Julieta

Una storia come tante, una storia di donne con un evento tragico a segnarle. Non è la vicenda in sé, ovviamente, il cuore di “Julieta” di Pedro Almodovar, quanto il tentativo di farne una tragedia assoluta, contemporanea, in grado di raccogliere in una manciata di visioni l’essenza dell’arte e della vita. Almodovar “sente” le donne e quindi è normale che siano loro le protagoniste, il canale privilegiato che questo artista sceglie per esplorare il destino umano. Partendo da tre racconti della Nobel Alice Munro, la regina della quotidianità che si fa assoluto, “Julieta” è il riassunto di un’esistenza. Gioia, giovinezza, felicità, speranze e poi tradimento, morte, separazione, odio. Tutto in una piccola, fragile, breve esperienza su questa terra. Curioso che, in conferenza stampa a Cannes (dove il film è stato presentato in Concorso) Almodovar citi Woody Allen… Perché è proprio al regista americano che mi viene da pensare guardando a questi piccoli esseri umani che si dibattono per la sopravvivenza. E’ come se i due autori cinematografici scegliessero lo stesso punto di osservazione sul mondo: uno scranno alto, ma dove è seduto un artista che con questi piccoli umani ha un’empatia totale, innamorata, compassionevole.
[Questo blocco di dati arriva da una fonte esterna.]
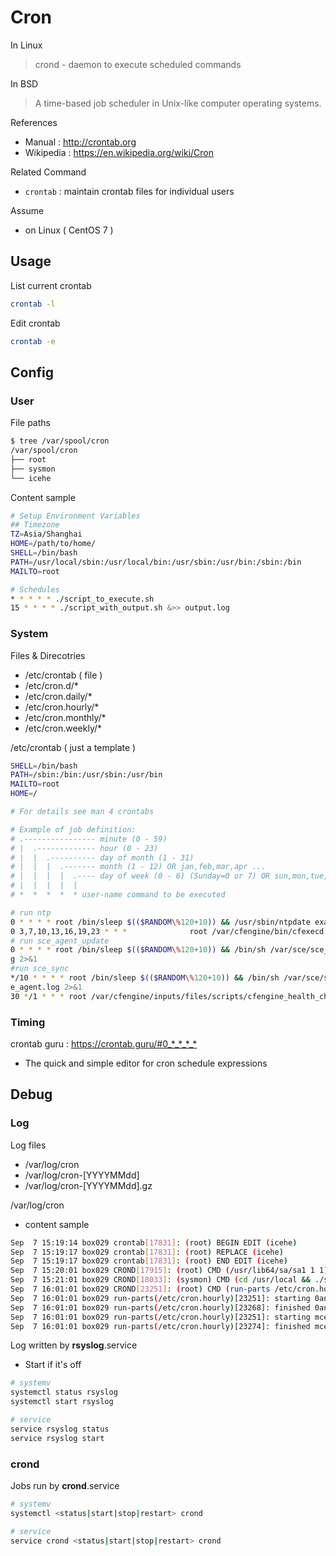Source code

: # Cron

In Linux

> crond - daemon to execute scheduled commands

In BSD

> A time-based job scheduler in Unix-like computer operating systems.

References

- Manual : http://crontab.org
- Wikipedia : https://en.wikipedia.org/wiki/Cron

Related Command

- `crontab` : maintain crontab files for individual users

Assume

- on Linux ( CentOS 7 )

## Usage

List current crontab

```bash
crontab -l
```

Edit crontab

```bash
crontab -e
```

## Config

### User

File paths

```bash
$ tree /var/spool/cron
/var/spool/cron
├── root
├── sysmon
└── icehe
```

Content sample

```bash
# Setup Environment Variables
## Timezone
TZ=Asia/Shanghai
HOME=/path/to/home/
SHELL=/bin/bash
PATH=/usr/local/sbin:/usr/local/bin:/usr/sbin:/usr/bin:/sbin:/bin
MAILTO=root

# Schedules
* * * * * ./script_to_execute.sh
15 * * * * ./script_with_output.sh &>> output.log
```

### System

Files & Direcotries

- /etc/crontab ( file )
- /etc/cron.d/*
- /etc/cron.daily/*
- /etc/cron.hourly/*
- /etc/cron.monthly/*
- /etc/cron.weekly/*

/etc/crontab ( just a template )

```bash
SHELL=/bin/bash
PATH=/sbin:/bin:/usr/sbin:/usr/bin
MAILTO=root
HOME=/

# For details see man 4 crontabs

# Example of job definition:
# .---------------- minute (0 - 59)
# |  .------------- hour (0 - 23)
# |  |  .---------- day of month (1 - 31)
# |  |  |  .------- month (1 - 12) OR jan,feb,mar,apr ...
# |  |  |  |  .---- day of week (0 - 6) (Sunday=0 or 7) OR sun,mon,tue,wed,thu,fri,sat
# |  |  |  |  |
# *  *  *  *  * user-name command to be executed

# run ntp
0 * * * * root /bin/sleep $(($RANDOM\%120+10)) && /usr/sbin/ntpdate example.com.cn > /dev/null
0 3,7,10,13,16,19,23 * * *              root /var/cfengine/bin/cfexecd
# run sce_agent_update
0 * * * * root /bin/sleep $(($RANDOM\%120+10)) && /bin/sh /var/sce/sce_agent_update.sh >> /var/log/sce/sce_agent.lo
g 2>&1
#run sce_sync
*/10 * * * * root /bin/sleep $(($RANDOM\%120+10)) && /bin/sh /var/sce/sce_agent/jobs/sce_sync.sh >> /var/log/sce/sc
e_agent.log 2>&1
30 */1 * * * root /var/cfengine/inputs/files/scripts/cfengine_health_check.sh
```

### Timing

crontab guru : <https://crontab.guru/#0_*_*_*_*>

- The quick and simple editor for cron schedule expressions

## Debug

### Log

Log files

- /var/log/cron
- /var/log/cron-[YYYYMMdd]
- /var/log/cron-[YYYYMMdd].gz

/var/log/cron

- content sample

```bash
Sep  7 15:19:14 box029 crontab[17831]: (root) BEGIN EDIT (icehe)
Sep  7 15:19:17 box029 crontab[17831]: (root) REPLACE (icehe)
Sep  7 15:19:17 box029 crontab[17831]: (root) END EDIT (icehe)
Sep  7 15:20:01 box029 CROND[17915]: (root) CMD (/usr/lib64/sa/sa1 1 1)
Sep  7 15:21:01 box029 CROND[18033]: (sysmon) CMD (cd /usr/local && ./send.sh >/dev/null 2>&1)
Sep  7 16:01:01 box029 CROND[23251]: (root) CMD (run-parts /etc/cron.hourly)
Sep  7 16:01:01 box029 run-parts(/etc/cron.hourly)[23251]: starting 0anacron
Sep  7 16:01:01 box029 run-parts(/etc/cron.hourly)[23268]: finished 0anacron
Sep  7 16:01:01 box029 run-parts(/etc/cron.hourly)[23251]: starting mcelog.cron
Sep  7 16:01:01 box029 run-parts(/etc/cron.hourly)[23274]: finished mcelog.cron
```

Log written by **rsyslog**.service

- Start if it's off

```bash
# systemv
systemctl status rsyslog
systemctl start rsyslog

# service
service rsyslog status
service rsyslog start
```

### crond

Jobs run by **crond**.service

```bash
# systemv
systemctl <status|start|stop|restart> crond

# service
service crond <status|start|stop|restart> crond
```
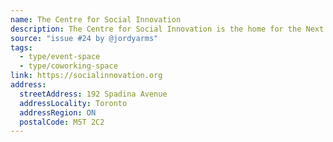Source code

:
 ```yaml
---
name: The Centre for Social Innovation
description: The Centre for Social Innovation is the home for the Next Economy. We're a community launchpad for people and enterprises who are proving that solutions are possible. The CSI community is home to over 1,000 nonprofits, charities, and social ventures that employ over 3,000 people and generate combined annual revenues of around 50 million. CSI members are turning social, environmental, and economic challenges into opportunities to create the Next Economy.
source: "issue #24 by @jordyarms"
tags:
  - type/event-space
  - type/coworking-space
link: https://socialinnovation.org
address:
  streetAddress: 192 Spadina Avenue
  addressLocality: Toronto
  addressRegion: ON
  postalCode: M5T 2C2
---
```

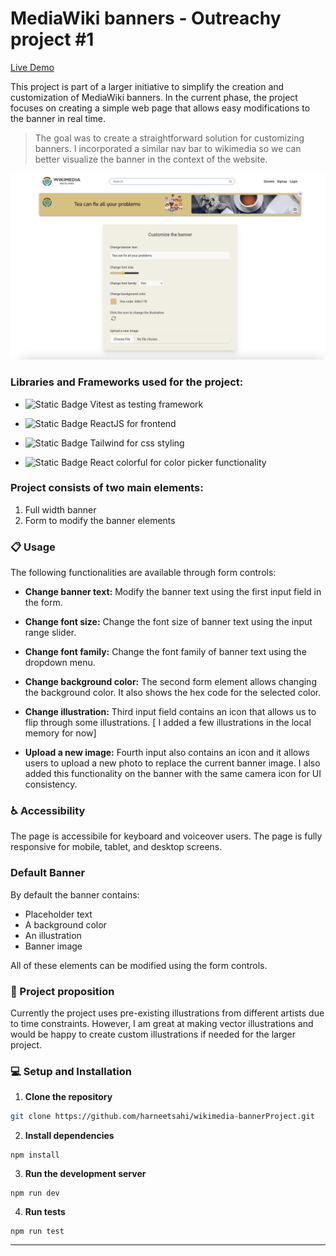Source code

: # MediaWiki banners - Outreachy project #1

[Live Demo](https://wikimedia-banner-project.vercel.app)

This project is part of a larger initiative to simplify the creation and customization of MediaWiki banners.
In the current phase, the project focuses on creating a simple web page that allows easy modifications to the banner in real time.

> The goal was to create a straightforward solution for customizing banners. I incorporated a similar nav bar to wikimedia so we can better visualize the banner in the context of the website.

![alt text](./public/mediawiki.png)

### Libraries and Frameworks used for the project:

- ![Static Badge](https://img.shields.io/badge/vitest-vitesr?style=plastic&logo=vitest&logoColor=white&color=yellow) Vitest as testing framework

- ![Static Badge](https://img.shields.io/badge/react-React?style=plastic&logo=react&logoColor=white&color=blue) ReactJS for frontend

- ![Static Badge](https://img.shields.io/badge/tailwind-tailwind?style=plastic&logo=tailwindcss&logoColor=blue&color=white)
  Tailwind for css styling
- ![Static Badge](https://img.shields.io/badge/react_colorful-react_colorful?style=plastic&logo=react&logoColor=blue&color=white)
  React colorful for color picker functionality

### Project consists of two main elements:

1. Full width banner
2. Form to modify the banner elements

### 📋 Usage 

The following functionalities are available through form controls:

- **Change banner text:** Modify the banner text using the first input field in the form.

- **Change font size:** Change the font size of banner text using the input range slider.

- **Change font family:** Change the font family of banner text using the dropdown menu.

- **Change background color:** The second form element allows changing the background color. It also shows the hex code for the selected color.

- **Change illustration:** Third input field contains an icon that allows us to flip through some illustrations. [ I added a few illustrations in the local memory for now]

- **Upload a new image:** Fourth input also contains an icon and it allows users to upload a new photo to replace the current banner image. I also added this functionality on the banner with the same camera icon for UI consistency.

### ♿️ Accessibility 

The page is accessibile for keyboard and voiceover users.
The page is fully responsive for mobile, tablet, and desktop screens.

### Default Banner

By default the banner contains:

- Placeholder text
- A background color
- An illustration
- Banner image

All of these elements can be modified using the form controls.

### 🎨 Project proposition 

Currently the project uses pre-existing illustrations from different artists due to time constraints. However, I am great at making vector illustrations and would be happy to create custom illustrations if needed for the larger project.

### 💻 Setup and Installation

1. **Clone the repository**

```bash
git clone https://github.com/harneetsahi/wikimedia-bannerProject.git
```

2. **Install dependencies**

```
npm install
```

3. **Run the development server**

```
npm run dev
```

4. **Run tests**

```
npm run test
```

---
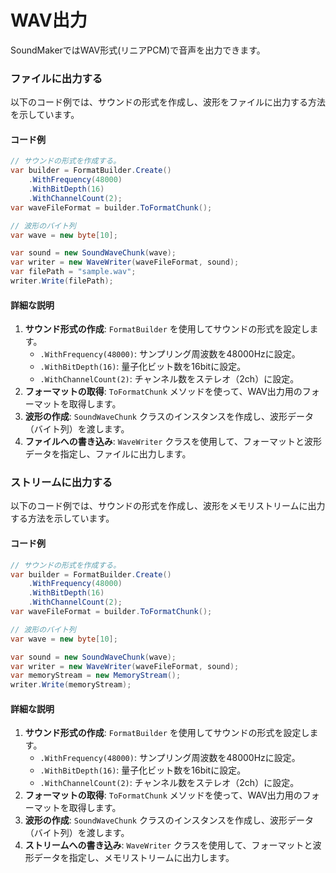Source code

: # WAV出力

SoundMakerではWAV形式(リニアPCM)で音声を出力できます。

### ファイルに出力する

以下のコード例では、サウンドの形式を作成し、波形をファイルに出力する方法を示しています。

#### コード例
```cs
// サウンドの形式を作成する。
var builder = FormatBuilder.Create()
    .WithFrequency(48000)
    .WithBitDepth(16)
    .WithChannelCount(2);
var waveFileFormat = builder.ToFormatChunk();

// 波形のバイト列
var wave = new byte[10];

var sound = new SoundWaveChunk(wave);
var writer = new WaveWriter(waveFileFormat, sound);
var filePath = "sample.wav";
writer.Write(filePath);
```

#### 詳細な説明

1. **サウンド形式の作成**: `FormatBuilder` を使用してサウンドの形式を設定します。
    - `.WithFrequency(48000)`: サンプリング周波数を48000Hzに設定。
    - `.WithBitDepth(16)`: 量子化ビット数を16bitに設定。
    - `.WithChannelCount(2)`: チャンネル数をステレオ（2ch）に設定。
2. **フォーマットの取得**: `ToFormatChunk` メソッドを使って、WAV出力用のフォーマットを取得します。
3. **波形の作成**: `SoundWaveChunk` クラスのインスタンスを作成し、波形データ（バイト列）を渡します。
4. **ファイルへの書き込み**: `WaveWriter` クラスを使用して、フォーマットと波形データを指定し、ファイルに出力します。

### ストリームに出力する

以下のコード例では、サウンドの形式を作成し、波形をメモリストリームに出力する方法を示しています。

#### コード例
```cs
// サウンドの形式を作成する。
var builder = FormatBuilder.Create()
    .WithFrequency(48000)
    .WithBitDepth(16)
    .WithChannelCount(2);
var waveFileFormat = builder.ToFormatChunk();

// 波形のバイト列
var wave = new byte[10];

var sound = new SoundWaveChunk(wave);
var writer = new WaveWriter(waveFileFormat, sound);
var memoryStream = new MemoryStream();
writer.Write(memoryStream);
```

#### 詳細な説明

1. **サウンド形式の作成**: `FormatBuilder` を使用してサウンドの形式を設定します。
    - `.WithFrequency(48000)`: サンプリング周波数を48000Hzに設定。
    - `.WithBitDepth(16)`: 量子化ビット数を16bitに設定。
    - `.WithChannelCount(2)`: チャンネル数をステレオ（2ch）に設定。
2. **フォーマットの取得**: `ToFormatChunk` メソッドを使って、WAV出力用のフォーマットを取得します。
3. **波形の作成**: `SoundWaveChunk` クラスのインスタンスを作成し、波形データ（バイト列）を渡します。
4. **ストリームへの書き込み**: `WaveWriter` クラスを使用して、フォーマットと波形データを指定し、メモリストリームに出力します。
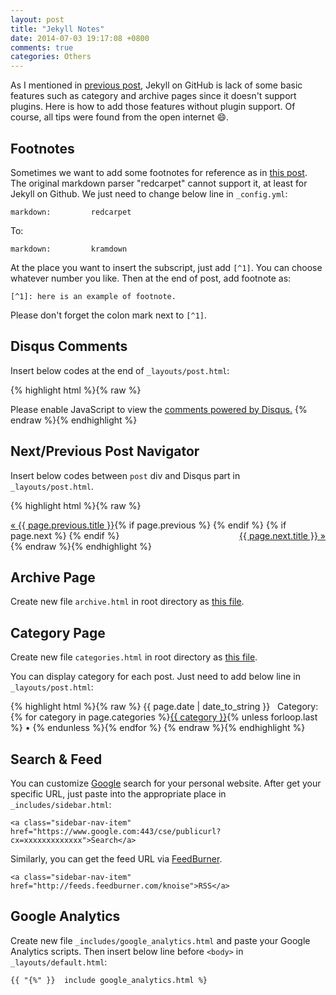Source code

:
 ```yaml
---
layout: post
title: "Jekyll Notes"
date: 2014-07-03 19:17:08 +0800
comments: true
categories: Others
---
```


As I mentioned in [previous post](http://blog.pzheng.info/blog/2014/05/25/migrating-from-octopress-to-jekyll/), Jekyll on GitHub is lack of some basic features such as category and archive pages since it doesn't support plugins. Here is how to add those features without plugin support. Of course, all tips were found from the open internet :smile:.

<!--more-->

## Footnotes

Sometimes we want to add some footnotes for reference as in [this post](http://blog.pzheng.info/blog/2014/07/02/2014H1-summary/). The original markdown parser "redcarpet" cannot support it, at least for Jekyll on Github. We just need to change below line in `_config.yml`:

    markdown:         redcarpet

To:

    markdown:         kramdown

At the place you want to insert the subscript, just add `[^1]`. You can choose whatever number you like. Then at the end of post, add footnote as:

    [^1]: here is an example of footnote.

Please don't forget the colon mark next to `[^1]`.

## Disqus Comments

Insert below codes at the end of `_layouts/post.html`:

{% highlight html %}{% raw %}
<div id="disqus_thread"></div>
<script type="text/javascript">
    /* * * CONFIGURATION VARIABLES: EDIT BEFORE PASTING INTO YOUR WEBPAGE * * */
    var disqus_shortname = 'YOURNAME'; // required: replace example with your forum shortname

    /* * * DON'T EDIT BELOW THIS LINE * * */
    (function() {
        var dsq = document.createElement('script'); dsq.type = 'text/javascript'; dsq.async = true;
        dsq.src = '//' + disqus_shortname + '.disqus.com/embed.js';
        (document.getElementsByTagName('head')[0] || document.getElementsByTagName('body')[0]).appendChild(dsq);
    })();
</script>
<noscript>Please enable JavaScript to view the <a href="http://disqus.com/?ref_noscript">comments powered by Disqus.</a></noscript>
{% endraw %}{% endhighlight %}

## Next/Previous Post Navigator

Insert below codes between `post` div and Disqus part in `_layouts/post.html`.

{% highlight html %}{% raw %}
<div class="navigator">
  {% if page.previous %}
      <span style="float:left"><a href="{{ page.previous.url }}">« {{ page.previous.title }}</a></span>
  {% endif %}
  {% if page.next %}
      <span style="float:right"><a href="{{ page.next.url }}">{{ page.next.title }} »</a></span>
  {% endif %}
</div>
{% endraw %}{% endhighlight %}

## Archive Page

Create new file `archive.html` in root directory as [this file](https://raw.githubusercontent.com/happybit/happybit.github.io/master/archive.html).

## Category Page

Create new file `categories.html` in root directory as [this file](https://raw.githubusercontent.com/happybit/happybit.github.io/master/categories.html).

You can display category for each post. Just need to add below line in `_layouts/post.html`:

{% highlight html %}{% raw %}
<span class="post-date">{{ page.date | date_to_string }}&nbsp;&nbsp;&nbsp;Category: {% for category in page.categories %}<a href="{{ site.url }}/categories.html#{{ category }}" title="Pages categorized {{ category }}" rel="category">{{ category }}</a>{% unless forloop.last %} &bull; {% endunless %}{% endfor %}</span>
{% endraw %}{% endhighlight %}

## Search & Feed

You can customize [Google](https://www.google.com/cse/all) search for your personal website. After get your specific URL, just paste into the appropriate place in `_includes/sidebar.html`:

    <a class="sidebar-nav-item" href="https://www.google.com:443/cse/publicurl?cx=xxxxxxxxxxxxx">Search</a>
	
Similarly, you can get the feed URL via [FeedBurner](www.feedburner.com).

    <a class="sidebar-nav-item" href="http://feeds.feedburner.com/knoise">RSS</a>

## Google Analytics

Create new file `_includes/google_analytics.html` and paste your Google Analytics scripts. Then insert below line before `<body>` in `_layouts/default.html`:

    {{ "{%" }}  include google_analytics.html %}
Colori saturi ed ellissi temporali, intensità di immagine e utilizzo dell’intera inquadratura (piena sempre di simboli, pitture, mele), Almodovar ci colpisce nel profondo, tocca il nucleo della nostra esistenza, ci trasforma da spettatori in “coro” palpitante della messinscena. “Julieta” è una grande esperienza cinematografica e umana. Forse un po’ autoreferenziale, a tratti presuntuosa, ma probabilmente è sempre così quando dall’altra parte dello schermo c’è un grande autore.